Minimal polynomial of polynomial quotient field linear transfomation over finite field

Question

$ \DeclareMathOperator{\sgn}{sgn} \DeclareMathOperator{\Res}{Res} \DeclareMathOperator{\VP}{V.P.} %\DeclareMathOperator{\CCC}{C^1} \DeclareMathOperator{\contt}{C} \DeclareMathOperator{\PCC}{PC} \DeclareMathOperator{\re}{Re} \DeclareMathOperator{\im}{Im} %\DeclareMathOperator{\dd}{d} \newcommand{\ph}{\varphi} \newcommand{\inth}{\int_{-h}^0} \newcommand{\teta}{\theta} \newcommand{\R}{\mathbb{R}} \renewcommand{\C}{\mathbb{C}} \newcommand{\N}{\mathbb{N}} \newcommand{\<}{\leq} \renewcommand{\>}{\geq} \renewcommand{\d}{\mathrm{d}} \newcommand{\Int}{\int\limits} \newcommand{\Sum}{\sum\limits} \newcommand{\Max}{\max\limits} \newcommand{\Sup}{\sup\limits} \newcommand{\Lim}{\lim\limits} \newcommand{\lmin}{\lambda_{\min}} \newcommand{\eqdef}{\stackrel{\mathrm{def}}{=}} \newcommand{\pc}[4]{\PCC_{#1}^{#2}\br{#3,#4}} \newcommand{\mh}{\mathfrak{h}} \newcommand{\bh}{\mathbf h} \newcommand{\bN}{\mathbf N} \newcommand{\eps}{\varepsilon} \newcommand{\dt}{\mathrm{d}t} \newcommand{\dd}{\mathrm{d}} \newcommand{\x}{\textup{x}} \newcommand{\y}{\textup{y}} \newcommand{\w}{\textup{w}} \newcommand{\al}{\alpha} \newcommand{\ti}{\times} \newcommand{\D}{\Delta} \newcommand{\del}{\delta} \newcommand{\til}[1]{\widetilde{#1}} %\newcommand{\CC}[2]{\CCC\br{#1,#2}} %\newcommand{\cc}[3]{\CCC_#1\br{#2,#3}} \renewcommand{\c}[4]{\contt_{#1}^{#2}\br{#3,#4}} \newcommand{\F}[1]{\mathbb{F}_{#1}}$ Consider finite field $\F{p},$ irreducible $q(x)\in\F{p}[x]$ with $\deg q=n\>1$, and mapping $$ \ph:~\F{p}[x]/(q(x))\to\F{p}[x]/(q(x)),~[f(x)]\mapsto [f(x^p)]\quad\forall f(x)\in\F{p}[x]. $$ I know that $\ph$ is well-defined mapping and is linear transformation between vector spaces over $\F{p}$. I'd like to find the minimal polynomial of $\ph.$

The solution to this problem claims that $g(x)=x^n-1\in\F{p}[x]$ is the answer.

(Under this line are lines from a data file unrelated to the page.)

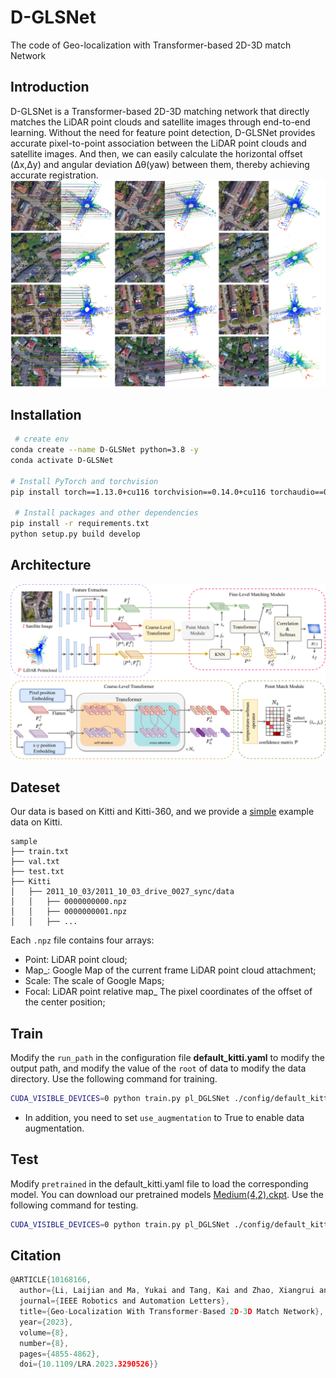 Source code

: # D-GLSNet
The code of Geo-localization with Transformer-based 2D-3D match Network

## Introduction
D-GLSNet is a Transformer-based 2D-3D matching network that directly matches the LiDAR point clouds and satellite images through end-to-end learning. Without the need for feature point detection, D-GLSNet provides accurate pixel-to-point association between the LiDAR point clouds and satellite images. And then, we can easily calculate the horizontal offset (Δx,Δy) and angular deviation Δθ(yaw) between them, thereby achieving accurate registration. 
![match](./doc/match.png)

## Installation
```bash 
 # create env
conda create --name D-GLSNet python=3.8 -y
conda activate D-GLSNet

# Install PyTorch and torchvision
pip install torch==1.13.0+cu116 torchvision==0.14.0+cu116 torchaudio==0.13.0 --extra-index-url https://download.pytorch.org/whl/cu116

 # Install packages and other dependencies
pip install -r requirements.txt
python setup.py build develop

```

## Architecture
![match](./doc/D-GLSNet.jpg)

## Dateset
Our data is based on Kitti and Kitti-360, and we provide a [simple](https://drive.google.com/file/d/1nF-jVGkeER0fBjYo8ddrA7ghFQf6kjjv/view?usp=drive_link) example data on Kitti.
```
sample
├── train.txt
├── val.txt
├── test.txt
├── Kitti
│   ├── 2011_10_03/2011_10_03_drive_0027_sync/data
│   │   ├── 0000000000.npz
│   │   ├── 0000000001.npz
│   │   ├── ...

```

Each `.npz` file contains four arrays:
* Point: LiDAR point cloud;
* Map_: Google Map of the current frame LiDAR point cloud attachment;
* Scale: The scale of Google Maps;
* Focal: LiDAR point relative map_ The pixel coordinates of the offset of the center position;

## Train 
Modify the `run_path` in the configuration file **default_kitti.yaml** to modify the output path, and modify the value of the `root` of data to modify the data directory. Use the following command for training.
```bash
CUDA_VISIBLE_DEVICES=0 python train.py pl_DGLSNet ./config/default_kitti.yaml kitt_train
```

* In addition, you need to set `use_augmentation` to True to enable data augmentation.

## Test

Modify `pretrained` in the default_kitti.yaml file to load the corresponding model. You can download our pretrained models [Medium(4,2).ckpt](https://drive.google.com/file/d/1jsD-0Jv2-ik5yU-QfcI00NI-K57Zqb-e/view?usp=sharing). Use the following command for testing.

```bash
CUDA_VISIBLE_DEVICES=0 python train.py pl_DGLSNet ./config/default_kitti.yaml kitt_train --test
```

## Citation

```c
@ARTICLE{10168166,
  author={Li, Laijian and Ma, Yukai and Tang, Kai and Zhao, Xiangrui and Chen, Chao and Huang, Jianxin and Mei, Jianbiao and Liu, Yong},
  journal={IEEE Robotics and Automation Letters}, 
  title={Geo-Localization With Transformer-Based 2D-3D Match Network}, 
  year={2023},
  volume={8},
  number={8},
  pages={4855-4862},
  doi={10.1109/LRA.2023.3290526}}
```

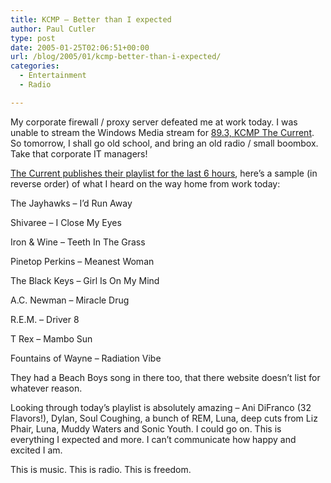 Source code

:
 ```yaml
---
title: KCMP – Better than I expected
author: Paul Cutler
type: post
date: 2005-01-25T02:06:51+00:00
url: /blog/2005/01/kcmp-better-than-i-expected/
categories:
  - Entertainment
  - Radio

---
```

My corporate firewall / proxy server defeated me at work today. I was unable to stream the Windows Media stream for [89.3, KCMP The Current][1]. So tomorrow, I shall go old school, and bring an old radio / small boombox. Take that corporate IT managers!

[The Current publishes their playlist for the last 6 hours][2], here&#8217;s a sample (in reverse order) of what I heard on the way home from work today:

The Jayhawks &#8211; I&#8217;d Run Away
  
Shivaree &#8211; I Close My Eyes
  
Iron & Wine &#8211; Teeth In The Grass
  
Pinetop Perkins &#8211; Meanest Woman
  
The Black Keys &#8211; Girl Is On My Mind
  
A.C. Newman &#8211; Miracle Drug
  
R.E.M. &#8211; Driver 8
  
T Rex &#8211; Mambo Sun
  
Fountains of Wayne &#8211; Radiation Vibe

They had a Beach Boys song in there too, that there website doesn&#8217;t list for whatever reason.

Looking through today&#8217;s playlist is absolutely amazing &#8211; Ani DiFranco (32 Flavors!), Dylan, Soul Coughing, a bunch of REM, Luna, deep cuts from Liz Phair, Luna, Muddy Waters and Sonic Youth. I could go on. This is everything I expected and more. I can&#8217;t communicate how happy and excited I am.

This is music. This is radio. This is freedom.

 [1]: http://minnesota.publicradio.org/radio/services/thecurrent/
 [2]: http://minnesota.publicradio.org/radio/services/thecurrent/playlist.php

I have that:

1. $\F{p}[x]/(q(x))\simeq\F{p^n}$;
2. $y^{p^n}=y\quad\forall y\in\F{p^n}$;
3. Degree of a polynomial over field is not less than number of its roots. Therefore $\deg f\> p^n$ if all elements of $\F{p^n}$ are roots of $f(x)\in\F{p}[x]$ with $\deg f\> 1.$
4. $\Sum_{j=1}^m f_j(x)^{p}=\left(\Sum_{j=1}^m f_j(x)\right)^{p}\quad\forall \{f_j(x)\}_{j=1}^m\subset\F{p}[x],~\forall m\in\N\setminus\{0\}$;
5. $f(x^{p})=f(x)^{p}\quad\forall f(x)\in\F{p}[x]$;
6. $\ph([f(x)])=[f(x)]^p\quad\forall f(x)\in\F{p}[x]$;
7. $\ph^n:~[f(x)]\mapsto [f(x)]\quad\forall f(x)\in\F{p}[x]$;
8. Minimal polynomial divides characteristic one and any annihilating polynomial.
9. Irreducible polynomial has a root iff it is linear. Therefore $g(x)$ is reducible (since it has root $1$). But why factors of $g(x)$ are not annihilating at $\ph$?

Seventh point implies that $g(x)=x^n-1$ is annihilating polynomial of $\ph.$ Why the third one gives here that $g(x)$ is minimal?